YOUR INSTRUCTIONS: Using the records below, transcribe word for word the stretch from the line that contains "#### server" through the line that contains "(browser enforced) |", both end lines included, and nothing else.
BEGIN DATA UNDER STUDY
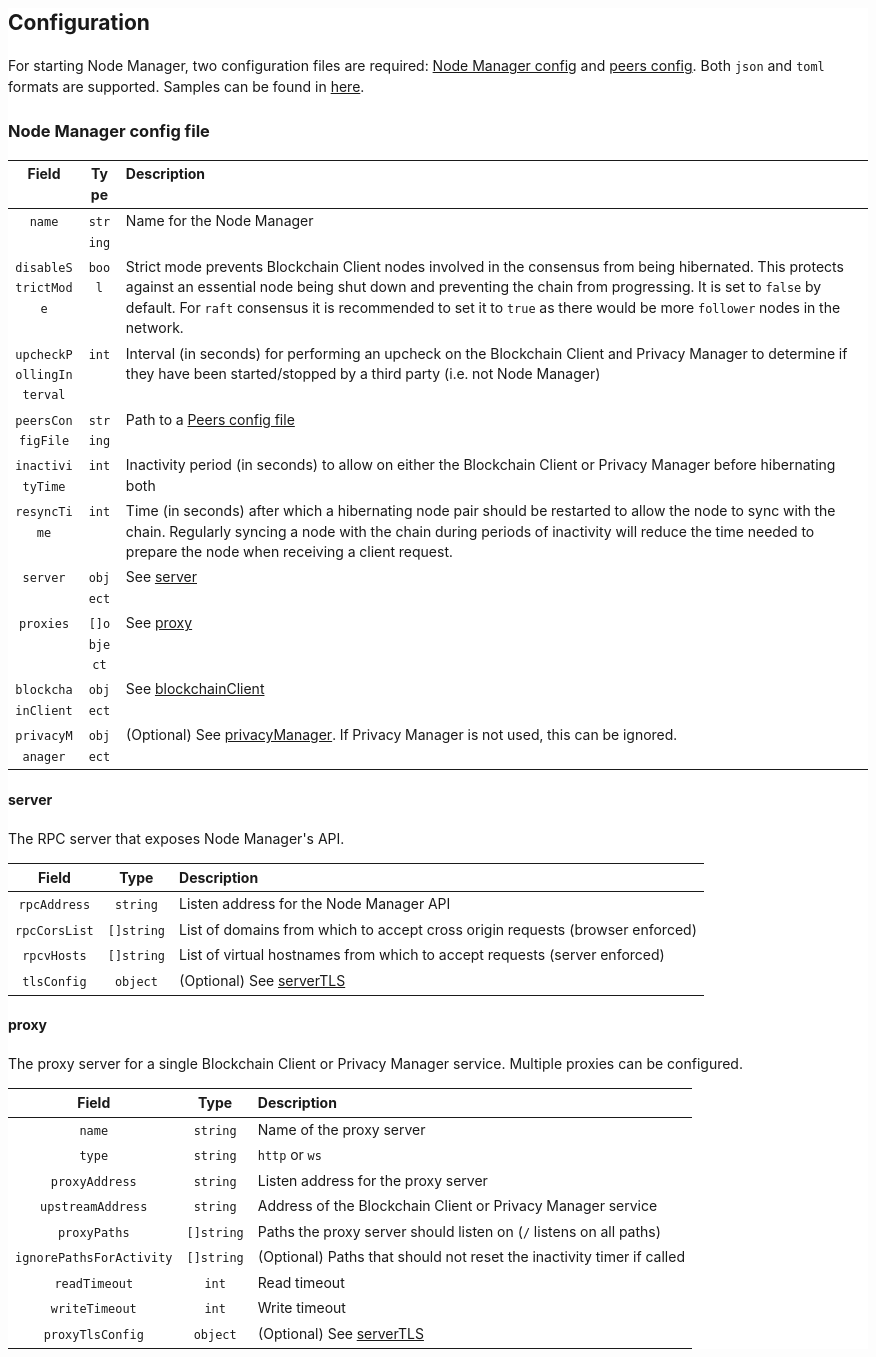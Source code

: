## Configuration

For starting Node Manager, two configuration files are required: [Node Manager config](#node-manager-config-file) and [peers config](#Peers-config-file). Both `json` and `toml` formats are supported.  Samples can be found in [here](../examples/README.md).

### Node Manager config file

| Field  | Type | Description |
| :---: | :---: | :--- |
| `name` | `string` | Name for the Node Manager |
| `disableStrictMode` | `bool` | Strict mode prevents Blockchain Client nodes involved in the consensus from being hibernated.  This protects against an essential node being shut down and preventing the chain from progressing. It is set to `false` by default. For `raft` consensus it is recommended to set it to `true` as there would be more `follower` nodes in the network. |
| `upcheckPollingInterval` | `int` | Interval (in seconds) for performing an upcheck on the Blockchain Client and Privacy Manager to determine if they have been started/stopped by a third party (i.e. not Node Manager) |
| `peersConfigFile` | `string` | Path to a [Peers config file](#Peers-config-file) |
| `inactivityTime` | `int` | Inactivity period (in seconds) to allow on either the Blockchain Client or Privacy Manager before hibernating both |
| `resyncTime` | `int` | Time (in seconds) after which a hibernating node pair should be restarted to allow the node to sync with the chain.  Regularly syncing a node with the chain during periods of inactivity will reduce the time needed to prepare the node when receiving a client request. |
| `server` | `object` | See [server](#server) |
| `proxies` | `[]object` | See [proxy](#proxy) |
| `blockchainClient` | `object` | See [blockchainClient](#blockchainClient) |
| `privacyManager` | `object` | (Optional) See [privacyManager](#privacyManager). If Privacy Manager is not used, this can be ignored. |

#### server

The RPC server that exposes Node Manager's API.

| Field  | Type | Description |
| :---: | :---: | :--- |
| `rpcAddress` | `string` | Listen address for the Node Manager API |
| `rpcCorsList` | `[]string` | List of domains from which to accept cross origin requests (browser enforced) |
| `rpcvHosts` | `[]string` |  List of virtual hostnames from which to accept requests (server enforced) |
| `tlsConfig` | `object` | (Optional) See [serverTLS](#serverTLS) |

#### proxy

The proxy server for a single Blockchain Client or Privacy Manager service.  Multiple proxies can be configured.

| Field  | Type | Description |
| :---: | :---: | :--- |
| `name` | `string` | Name of the proxy server |
| `type` | `string` | `http` or `ws` |
| `proxyAddress` | `string` | Listen address for the proxy server |
| `upstreamAddress` | `string` | Address of the Blockchain Client or Privacy Manager service |
| `proxyPaths` | `[]string` | Paths the proxy server should listen on (`/` listens on all paths) |
| `ignorePathsForActivity` | `[]string` | (Optional) Paths that should not reset the inactivity timer if called  |
| `readTimeout` | `int` | Read timeout |
| `writeTimeout` | `int` | Write timeout |
| `proxyTlsConfig` | `object` | (Optional) See [serverTLS](#serverTLS) |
END DATA UNDER STUDY
EXERCISE RESPONSE:
#### server

The RPC server that exposes Node Manager's API.

| Field  | Type | Description |
| :---: | :---: | :--- |
| `rpcAddress` | `string` | Listen address for the Node Manager API |
| `rpcCorsList` | `[]string` | List of domains from which to accept cross origin requests (browser enforced) |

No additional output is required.